Records from a data source:
::::

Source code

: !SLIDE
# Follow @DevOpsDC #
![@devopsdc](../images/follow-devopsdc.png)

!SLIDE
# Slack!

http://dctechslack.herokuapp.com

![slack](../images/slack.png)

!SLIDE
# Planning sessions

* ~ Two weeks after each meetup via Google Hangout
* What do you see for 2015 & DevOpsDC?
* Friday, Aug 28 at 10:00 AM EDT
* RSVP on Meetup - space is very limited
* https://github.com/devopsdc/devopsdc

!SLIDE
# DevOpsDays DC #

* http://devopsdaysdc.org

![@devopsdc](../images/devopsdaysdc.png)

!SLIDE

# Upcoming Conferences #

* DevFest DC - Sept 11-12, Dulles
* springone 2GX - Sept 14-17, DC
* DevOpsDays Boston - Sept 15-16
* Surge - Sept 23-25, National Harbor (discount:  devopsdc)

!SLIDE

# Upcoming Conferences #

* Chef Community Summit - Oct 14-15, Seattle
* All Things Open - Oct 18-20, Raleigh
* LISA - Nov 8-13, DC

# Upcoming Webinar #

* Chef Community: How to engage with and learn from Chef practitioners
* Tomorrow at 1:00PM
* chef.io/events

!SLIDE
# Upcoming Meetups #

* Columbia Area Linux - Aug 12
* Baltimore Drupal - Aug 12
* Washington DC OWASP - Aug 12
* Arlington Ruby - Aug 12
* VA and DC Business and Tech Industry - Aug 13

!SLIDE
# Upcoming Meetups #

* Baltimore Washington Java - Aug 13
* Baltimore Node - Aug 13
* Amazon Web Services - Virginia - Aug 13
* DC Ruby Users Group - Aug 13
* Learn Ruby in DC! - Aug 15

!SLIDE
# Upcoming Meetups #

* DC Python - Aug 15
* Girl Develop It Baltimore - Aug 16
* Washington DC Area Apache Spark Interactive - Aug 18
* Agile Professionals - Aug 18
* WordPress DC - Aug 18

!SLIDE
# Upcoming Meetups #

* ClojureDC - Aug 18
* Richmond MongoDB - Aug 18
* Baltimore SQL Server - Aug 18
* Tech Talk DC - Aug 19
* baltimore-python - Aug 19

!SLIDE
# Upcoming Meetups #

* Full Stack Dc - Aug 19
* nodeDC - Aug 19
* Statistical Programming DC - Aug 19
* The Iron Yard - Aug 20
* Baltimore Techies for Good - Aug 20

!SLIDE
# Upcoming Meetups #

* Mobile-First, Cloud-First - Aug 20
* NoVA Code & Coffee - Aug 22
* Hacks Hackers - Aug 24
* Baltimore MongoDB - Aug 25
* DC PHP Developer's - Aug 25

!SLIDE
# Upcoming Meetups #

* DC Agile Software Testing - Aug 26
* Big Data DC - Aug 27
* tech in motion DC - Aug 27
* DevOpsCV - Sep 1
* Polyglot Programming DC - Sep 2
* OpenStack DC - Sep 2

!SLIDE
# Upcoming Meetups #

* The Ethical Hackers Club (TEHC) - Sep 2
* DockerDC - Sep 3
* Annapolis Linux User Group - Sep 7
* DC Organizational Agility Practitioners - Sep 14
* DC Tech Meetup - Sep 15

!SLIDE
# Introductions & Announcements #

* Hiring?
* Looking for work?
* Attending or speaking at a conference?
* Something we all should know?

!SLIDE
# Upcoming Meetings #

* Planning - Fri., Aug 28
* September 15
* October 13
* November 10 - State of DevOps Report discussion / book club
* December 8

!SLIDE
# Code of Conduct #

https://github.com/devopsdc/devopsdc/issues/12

::::

The data given before this task must be transcribed exactly and in full.

Source code

: !SLIDE
# Follow @DevOpsDC #
![@devopsdc](../images/follow-devopsdc.png)

!SLIDE
# Slack!

http://dctechslack.herokuapp.com

![slack](../images/slack.png)

!SLIDE
# Planning sessions

* ~ Two weeks after each meetup via Google Hangout
* What do you see for 2015 & DevOpsDC?
* Friday, Aug 28 at 10:00 AM EDT
* RSVP on Meetup - space is very limited
* https://github.com/devopsdc/devopsdc

!SLIDE
# DevOpsDays DC #

* http://devopsdaysdc.org

![@devopsdc](../images/devopsdaysdc.png)

!SLIDE

# Upcoming Conferences #

* DevFest DC - Sept 11-12, Dulles
* springone 2GX - Sept 14-17, DC
* DevOpsDays Boston - Sept 15-16
* Surge - Sept 23-25, National Harbor (discount:  devopsdc)

!SLIDE

# Upcoming Conferences #

* Chef Community Summit - Oct 14-15, Seattle
* All Things Open - Oct 18-20, Raleigh
* LISA - Nov 8-13, DC

# Upcoming Webinar #

* Chef Community: How to engage with and learn from Chef practitioners
* Tomorrow at 1:00PM
* chef.io/events

!SLIDE
# Upcoming Meetups #

* Columbia Area Linux - Aug 12
* Baltimore Drupal - Aug 12
* Washington DC OWASP - Aug 12
* Arlington Ruby - Aug 12
* VA and DC Business and Tech Industry - Aug 13

!SLIDE
# Upcoming Meetups #

* Baltimore Washington Java - Aug 13
* Baltimore Node - Aug 13
* Amazon Web Services - Virginia - Aug 13
* DC Ruby Users Group - Aug 13
* Learn Ruby in DC! - Aug 15

!SLIDE
# Upcoming Meetups #

* DC Python - Aug 15
* Girl Develop It Baltimore - Aug 16
* Washington DC Area Apache Spark Interactive - Aug 18
* Agile Professionals - Aug 18
* WordPress DC - Aug 18

!SLIDE
# Upcoming Meetups #

* ClojureDC - Aug 18
* Richmond MongoDB - Aug 18
* Baltimore SQL Server - Aug 18
* Tech Talk DC - Aug 19
* baltimore-python - Aug 19

!SLIDE
# Upcoming Meetups #

* Full Stack Dc - Aug 19
* nodeDC - Aug 19
* Statistical Programming DC - Aug 19
* The Iron Yard - Aug 20
* Baltimore Techies for Good - Aug 20

!SLIDE
# Upcoming Meetups #

* Mobile-First, Cloud-First - Aug 20
* NoVA Code & Coffee - Aug 22
* Hacks Hackers - Aug 24
* Baltimore MongoDB - Aug 25
* DC PHP Developer's - Aug 25

!SLIDE
# Upcoming Meetups #

* DC Agile Software Testing - Aug 26
* Big Data DC - Aug 27
* tech in motion DC - Aug 27
* DevOpsCV - Sep 1
* Polyglot Programming DC - Sep 2
* OpenStack DC - Sep 2

!SLIDE
# Upcoming Meetups #

* The Ethical Hackers Club (TEHC) - Sep 2
* DockerDC - Sep 3
* Annapolis Linux User Group - Sep 7
* DC Organizational Agility Practitioners - Sep 14
* DC Tech Meetup - Sep 15

!SLIDE
# Introductions & Announcements #

* Hiring?
* Looking for work?
* Attending or speaking at a conference?
* Something we all should know?

!SLIDE
# Upcoming Meetings #

* Planning - Fri., Aug 28
* September 15
* October 13
* November 10 - State of DevOps Report discussion / book club
* December 8

!SLIDE
# Code of Conduct #

https://github.com/devopsdc/devopsdc/issues/12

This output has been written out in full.